Cloudflare Workers observability: logs and traces
By Flavio Copes
Learn how to see what your Cloudflare Worker does in production using console.log, observability in wrangler.jsonc, and live tailing with wrangler tail.
Code that runs on someone else’s servers can feel like a black box. When something breaks in production, you need to see what happened.
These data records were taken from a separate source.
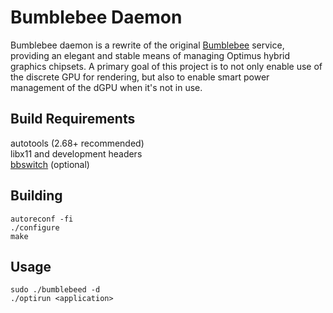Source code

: Bumblebee Daemon
=================

Bumblebee daemon is a rewrite of the original
[Bumblebee](https://github.com/Bumblebee-Project/Bumblebee)
service, providing an elegant and stable means of managing Optimus
hybrid graphics chipsets. A primary goal of this project is to not only
enable use of the discrete GPU for rendering, but also to enable
smart power management of the dGPU when it's not in use.

Build Requirements
-------------------

autotools (2.68+ recommended)  
libx11 and development headers  
[bbswitch](https://github.com/Lekensteyn/acpi-stuff/tree/master/bbswitch) (optional)

Building
---------

    autoreconf -fi
    ./configure
    make

Usage
------

    sudo ./bumblebeed -d
    ./optirun <application>
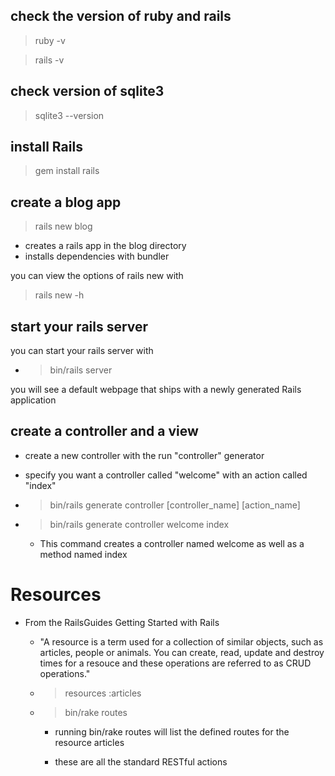 ## check the version of ruby and rails

>ruby -v

>rails -v

## check version of sqlite3

 >sqlite3 --version


## install Rails

>gem install rails

## create a blog app

 >rails new blog

  * creates a rails app in the blog directory
  * installs dependencies with bundler

you can view the options of rails new with


   >rails new -h

## start your rails server

  you can start your rails server with

  * >bin/rails server

  you will see a default webpage that ships with a newly generated Rails application

## create a controller and a view

  * create a new controller with the run "controller" generator

  * specify you want a controller called "welcome" with an action called "index"

  * >bin/rails generate controller [controller_name] [action_name]

  * >bin/rails generate controller welcome index

    *  This command creates a controller named welcome as well as a method named index


#  Resources

*  From the RailsGuides Getting Started with Rails

    *  "A resource is a term used for a collection of similar objects, such as articles, people or animals.  You can create, read, update and destroy times for a resouce and these operations are referred to as CRUD operations."

    * > resources :articles

    * > bin/rake routes

      *  running bin/rake routes will list the defined routes for the resource articles

      *  these are all the standard RESTful actions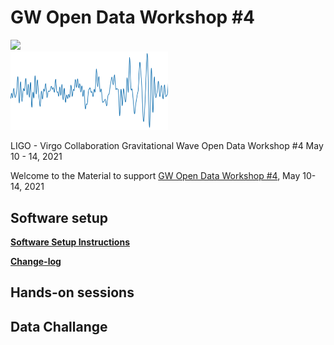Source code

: # GW Open Data Workshop #4

<div class="row">
 <div class="column">
  <img style="width:50%" src="https://indico.in2p3.fr/event/18313/logo-786578160.png">
 </div>
 <div class="column">
  <img src="share/odw-2021-td.png" alt="Chirp" style="width:50%">
 </div>
</div> 


LIGO - Virgo Collaboration
Gravitational Wave
Open Data Workshop #4
May 10 - 14, 2021


Welcome to the 
Material to support [GW Open Data Workshop #4](https://www.gw-openscience.org/static/workshop4/),
May 10-14, 2021

## Software setup



**[Software Setup Instructions](./setup.md)**

**[Change-log](./changelog.md)**

## Hands-on sessions

## Data Challange
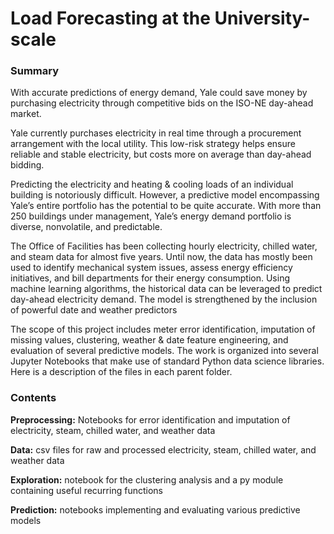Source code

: # Load Forecasting at the University-scale

### Summary

With accurate predictions of energy demand, Yale could save money by purchasing electricity through competitive bids on the ISO-NE day-ahead market.

Yale currently purchases electricity in real time through a procurement arrangement with the local utility. This low-risk strategy helps ensure reliable and stable electricity, but costs more on average than day-ahead bidding.

Predicting the electricity and heating & cooling loads of an individual building is notoriously difficult. However, a predictive model encompassing Yale’s entire portfolio has the potential to be quite accurate. With more than 250 buildings under management, Yale’s energy demand portfolio is diverse, nonvolatile, and predictable.

The Office of Facilities has been collecting hourly electricity, chilled water, and steam data for almost five years. Until now, the data has mostly been used to identify mechanical system issues, assess energy efficiency initiatives, and bill departments for their energy consumption. Using machine learning algorithms, the historical data can be leveraged to predict day-ahead electricity demand. The model is strengthened by the inclusion of powerful date and weather predictors

The scope of this project includes meter error identification, imputation of missing values, clustering, weather & date feature engineering, and evaluation of several predictive models. The work is organized into several Jupyter Notebooks that make use of standard Python data science libraries. Here is a description of the files in each parent folder.

### Contents

**Preprocessing:** Notebooks for error identification and imputation of electricity, steam, chilled water, and weather data

**Data:** csv files for raw and processed electricity, steam, chilled water, and weather data

**Exploration:** notebook for the clustering analysis and a py module containing useful recurring functions

**Prediction:** notebooks implementing and evaluating various predictive models

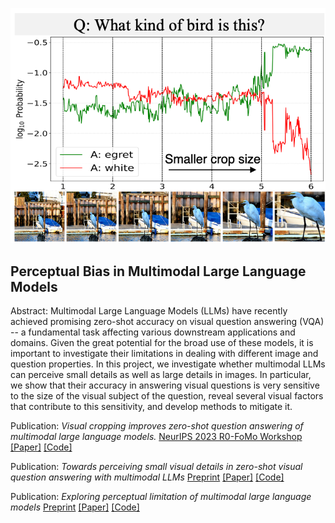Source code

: ![Perceptual Bias in Multimodal Large Language Models](../images/perceptual_bias_mllms.png)

## Perceptual Bias in Multimodal Large Language Models

Abstract: Multimodal Large Language Models (LLMs) have recently achieved promising zero-shot accuracy on visual question answering (VQA) -- a fundamental task affecting various downstream applications and domains. Given the great potential for the broad use of these models, it is important to investigate their limitations in dealing with different image and question properties. In this project, we investigate whether multimodal LLMs can perceive small details as well as large details in images. In particular, we show that their accuracy in answering visual questions is very sensitive to the size of the visual subject of the question, reveal several visual factors that contribute to this sensitivity, and develop methods to mitigate it.

Publication: <i>Visual cropping improves zero-shot question answering of multimodal large language models.</i> <a target="_blank" rel="noopener noreferrer" href="https://sites.google.com/view/r0-fomo">NeurIPS 2023 R0-FoMo Workshop</a> <a target="_blank" rel="noopener noreferrer" href="https://openreview.net/attachment?id=YrYcoV2dAk&name=pdf#:~:text=Overall%2C%20our%20findings%20suggest%20that,gap%20with%20human%20visual%20cropping.">[Paper]</a> <a target="_blank" rel="noopener noreferrer" href="https://github.com/saccharomycetes/visual_crop_zsvqa">[Code]</a>

Publication: <i>Towards perceiving small visual details in zero-shot visual question answering with multimodal LLMs</i> <a target="_blank" rel="noopener noreferrer" href="https://arxiv.org/abs/2310.16033">Preprint</a> <a target="_blank" rel="noopener noreferrer" href="https://arxiv.org/pdf/2310.16033.pdf">[Paper]</a> <a target="_blank" rel="noopener noreferrer" href="https://github.com/saccharomycetes/visual_crop_zsvqa">[Code]</a>

Publication: <i>Exploring perceptual limitation of multimodal large language models</i> <a target="_blank" rel="noopener noreferrer" href="https://arxiv.org/abs/2402.07384">Preprint</a> <a target="_blank" rel="noopener noreferrer" href="https://arxiv.org/pdf/2402.07384.pdf">[Paper]</a> <a target="_blank" rel="noopener noreferrer" href="https://github.com/saccharomycetes/mllm-perceptual-limitation">[Code]</a>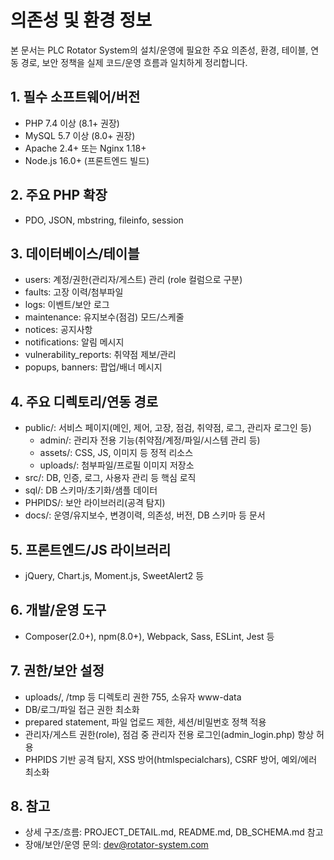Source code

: # 의존성 및 환경 정보

본 문서는 PLC Rotator System의 설치/운영에 필요한 주요 의존성, 환경, 테이블, 연동 경로, 보안 정책을 실제 코드/운영 흐름과 일치하게 정리합니다.

## 1. 필수 소프트웨어/버전
- PHP 7.4 이상 (8.1+ 권장)
- MySQL 5.7 이상 (8.0+ 권장)
- Apache 2.4+ 또는 Nginx 1.18+
- Node.js 16.0+ (프론트엔드 빌드)

## 2. 주요 PHP 확장
- PDO, JSON, mbstring, fileinfo, session

## 3. 데이터베이스/테이블
- users: 계정/권한(관리자/게스트) 관리 (role 컬럼으로 구분)
- faults: 고장 이력/첨부파일
- logs: 이벤트/보안 로그
- maintenance: 유지보수(점검) 모드/스케줄
- notices: 공지사항
- notifications: 알림 메시지
- vulnerability_reports: 취약점 제보/관리
- popups, banners: 팝업/배너 메시지

## 4. 주요 디렉토리/연동 경로
- public/: 서비스 페이지(메인, 제어, 고장, 점검, 취약점, 로그, 관리자 로그인 등)
  - admin/: 관리자 전용 기능(취약점/계정/파일/시스템 관리 등)
  - assets/: CSS, JS, 이미지 등 정적 리소스
  - uploads/: 첨부파일/프로필 이미지 저장소
- src/: DB, 인증, 로그, 사용자 관리 등 핵심 로직
- sql/: DB 스키마/초기화/샘플 데이터
- PHPIDS/: 보안 라이브러리(공격 탐지)
- docs/: 운영/유지보수, 변경이력, 의존성, 버전, DB 스키마 등 문서

## 5. 프론트엔드/JS 라이브러리
- jQuery, Chart.js, Moment.js, SweetAlert2 등

## 6. 개발/운영 도구
- Composer(2.0+), npm(8.0+), Webpack, Sass, ESLint, Jest 등

## 7. 권한/보안 설정
- uploads/, /tmp 등 디렉토리 권한 755, 소유자 www-data
- DB/로그/파일 접근 권한 최소화
- prepared statement, 파일 업로드 제한, 세션/비밀번호 정책 적용
- 관리자/게스트 권한(role), 점검 중 관리자 전용 로그인(admin_login.php) 항상 허용
- PHPIDS 기반 공격 탐지, XSS 방어(htmlspecialchars), CSRF 방어, 예외/에러 최소화

## 8. 참고
- 상세 구조/흐름: PROJECT_DETAIL.md, README.md, DB_SCHEMA.md 참고
- 장애/보안/운영 문의: dev@rotator-system.com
Cloudflare Workers have observability built in: logs you can search, live tailing, and traces. Let me show you how I keep an eye on things.
Just use console.log
The simplest tool is the one you already know. console.log works in a Worker, and the output is captured for you:
export default {
async fetch(request, env) {
console.log('Handling', request.url)
try {
// ... your code ...
} catch (err) {
console.error('Something broke:', err)
}
return new Response('ok')
},
}
console.error is good for problems, console.log for everything else.
Turn on observability
To keep your logs so you can search them later, enable observability in wrangler.jsonc:
{
"observability": {
"enabled": true,
"logs": { "enabled": true }
}
}
Now your logs are stored and searchable in the Cloudflare dashboard. You can filter by status, by message, by time. When a user reports a bug, you go look at what actually happened.
Watch logs live
When you’re actively debugging, you don’t want to refresh a dashboard. Stream the logs straight to your terminal:
npx wrangler tail
Every request and every console.log from your live Worker shows up as it happens. I keep this running in a terminal while I test a change in production.
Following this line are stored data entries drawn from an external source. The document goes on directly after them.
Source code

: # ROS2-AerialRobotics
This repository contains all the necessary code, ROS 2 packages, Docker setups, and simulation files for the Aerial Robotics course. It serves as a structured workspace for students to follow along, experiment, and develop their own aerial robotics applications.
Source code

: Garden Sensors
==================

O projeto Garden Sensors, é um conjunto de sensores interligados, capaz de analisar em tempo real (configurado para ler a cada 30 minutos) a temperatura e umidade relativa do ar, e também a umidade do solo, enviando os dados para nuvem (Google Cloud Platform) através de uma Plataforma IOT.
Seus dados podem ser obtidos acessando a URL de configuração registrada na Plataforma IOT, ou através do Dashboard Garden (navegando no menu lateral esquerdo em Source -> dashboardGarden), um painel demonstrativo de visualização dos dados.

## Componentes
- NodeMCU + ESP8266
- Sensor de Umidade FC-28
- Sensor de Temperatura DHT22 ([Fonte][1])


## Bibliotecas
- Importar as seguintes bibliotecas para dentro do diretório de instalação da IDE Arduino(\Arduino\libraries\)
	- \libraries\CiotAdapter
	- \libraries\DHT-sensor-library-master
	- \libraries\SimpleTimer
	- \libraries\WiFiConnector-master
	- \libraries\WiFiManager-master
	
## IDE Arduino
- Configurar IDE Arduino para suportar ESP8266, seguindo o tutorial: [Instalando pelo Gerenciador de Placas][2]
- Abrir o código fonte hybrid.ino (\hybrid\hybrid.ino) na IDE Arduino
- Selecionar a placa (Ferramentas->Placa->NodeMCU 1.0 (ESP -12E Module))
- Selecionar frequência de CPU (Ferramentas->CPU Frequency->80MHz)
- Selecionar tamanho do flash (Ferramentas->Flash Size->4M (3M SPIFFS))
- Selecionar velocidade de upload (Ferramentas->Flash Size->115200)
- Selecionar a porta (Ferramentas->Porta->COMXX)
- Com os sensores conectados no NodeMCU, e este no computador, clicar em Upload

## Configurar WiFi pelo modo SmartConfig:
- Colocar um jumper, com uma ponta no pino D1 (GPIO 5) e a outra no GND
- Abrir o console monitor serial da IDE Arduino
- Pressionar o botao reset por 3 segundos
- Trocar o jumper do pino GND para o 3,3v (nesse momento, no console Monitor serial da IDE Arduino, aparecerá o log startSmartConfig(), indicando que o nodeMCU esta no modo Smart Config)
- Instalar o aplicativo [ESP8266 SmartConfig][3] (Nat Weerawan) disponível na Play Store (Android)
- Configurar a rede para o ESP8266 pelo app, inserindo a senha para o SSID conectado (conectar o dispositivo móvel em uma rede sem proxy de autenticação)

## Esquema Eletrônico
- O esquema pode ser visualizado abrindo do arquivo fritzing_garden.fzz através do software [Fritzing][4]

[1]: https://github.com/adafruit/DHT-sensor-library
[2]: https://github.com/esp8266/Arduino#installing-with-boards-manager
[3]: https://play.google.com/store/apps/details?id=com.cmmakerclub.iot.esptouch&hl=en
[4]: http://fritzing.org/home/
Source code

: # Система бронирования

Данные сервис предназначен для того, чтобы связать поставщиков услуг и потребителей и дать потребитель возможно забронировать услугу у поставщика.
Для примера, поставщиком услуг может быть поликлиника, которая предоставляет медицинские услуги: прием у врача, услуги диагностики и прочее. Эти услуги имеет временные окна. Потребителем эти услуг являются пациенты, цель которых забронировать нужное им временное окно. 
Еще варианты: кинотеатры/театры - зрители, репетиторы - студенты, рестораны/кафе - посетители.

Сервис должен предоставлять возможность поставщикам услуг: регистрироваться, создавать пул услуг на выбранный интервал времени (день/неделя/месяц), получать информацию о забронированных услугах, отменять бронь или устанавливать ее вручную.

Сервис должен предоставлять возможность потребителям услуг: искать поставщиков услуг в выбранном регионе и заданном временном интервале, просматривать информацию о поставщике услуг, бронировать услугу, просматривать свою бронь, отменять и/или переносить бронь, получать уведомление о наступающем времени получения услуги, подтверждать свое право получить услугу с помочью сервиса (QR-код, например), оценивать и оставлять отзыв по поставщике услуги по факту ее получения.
You can filter, for example to only see errors:
npx wrangler tail --status error
Sampling for high traffic
If your Worker handles a lot of requests, logging every single one gets noisy and adds up. You can sample: keep a fraction of them.
{
"observability": {
"enabled": true,
"logs": { "enabled": true, "head_sampling_rate": 1 },
"traces": { "enabled": true, "head_sampling_rate": 0.01 }
}
}
head_sampling_rate is a number from 0 to 1. 1 keeps everything. 0.01 keeps 1%.
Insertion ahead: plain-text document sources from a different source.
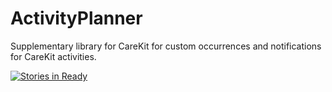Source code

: # ActivityPlanner
Supplementary library for CareKit for custom occurrences and notifications for CareKit activities.

[![Stories in Ready](https://badge.waffle.io/saugat135/ActivityPlanner.png?label=ready&title=Ready)](http://waffle.io/saugat135/ActivityPlanner)

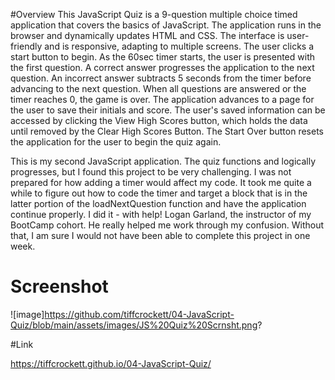 #Overview 
This JavaScript Quiz is a 9-question multiple choice timed application that covers the basics of JavaScript.  The application runs in the browser and dynamically updates HTML and CSS. The interface is user-friendly and is responsive, adapting to multiple screens. The user clicks a start button to begin.  As the 60sec timer starts, the user is presented with the first question.  A correct answer progresses the application to the next question.  An incorrect answer subtracts 5 seconds from the timer before advancing to the next question. When all questions are answered or the timer reaches 0, the game is over.  The application advances to a page for the user to save their initials and score.  The user's saved information can be accessed by clicking the View High Scores button, which holds the data until removed by the Clear High Scores Button.  The Start Over button resets the application for the user to begin the quiz again. 

This is my second JavaScript application. The quiz functions and logically progresses, but I found this project to be very challenging. I was not prepared for how adding a timer would affect my code.  It took me quite a while to figure out how to code the timer and target a block that is in the latter portion of the loadNextQuestion function and have the application continue properly. I did it - with help! Logan Garland, the instructor of my BootCamp cohort. He really helped me work through my confusion.  Without that, I am sure I would not have been able to complete this project in one week.   


# Screenshot 

![image]https://github.com/tiffcrockett/04-JavaScript-Quiz/blob/main/assets/images/JS%20Quiz%20Scrnsht.png? 


#Link

https://tiffcrockett.github.io/04-JavaScript-Quiz/

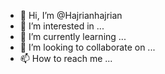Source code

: - 👋 Hi, I’m @Hajrianhajrian
- 👀 I’m interested in ...
- 🌱 I’m currently learning ...
- 💞️ I’m looking to collaborate on ...
- 📫 How to reach me ...

<!---
Hajrianhajrian/Hajrianhajrian is a ✨ special ✨ repository because its `README.md` (this file) appears on your GitHub profile.
You can click the Preview link to take a look at your changes.
--->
I keep logs at 1 so I never miss an error, and traces at 0.01, since a small sample is enough to spot performance patterns.
Traces
That traces setting unlocks the other half of observability. A trace shows the timeline of a single request: how long the database query took, how long an external call took, where the time went.
Logs tell you what happened. Traces tell you why it was slow. Together they cover most of what you need to debug a live app.
My habit
I turn observability on from the very first deploy. It costs nothing to set up, and the day something goes wrong, having searchable logs and wrangler tail ready is the difference between a five-minute fix and an afternoon of guessing.
The full reference is in the observability docs.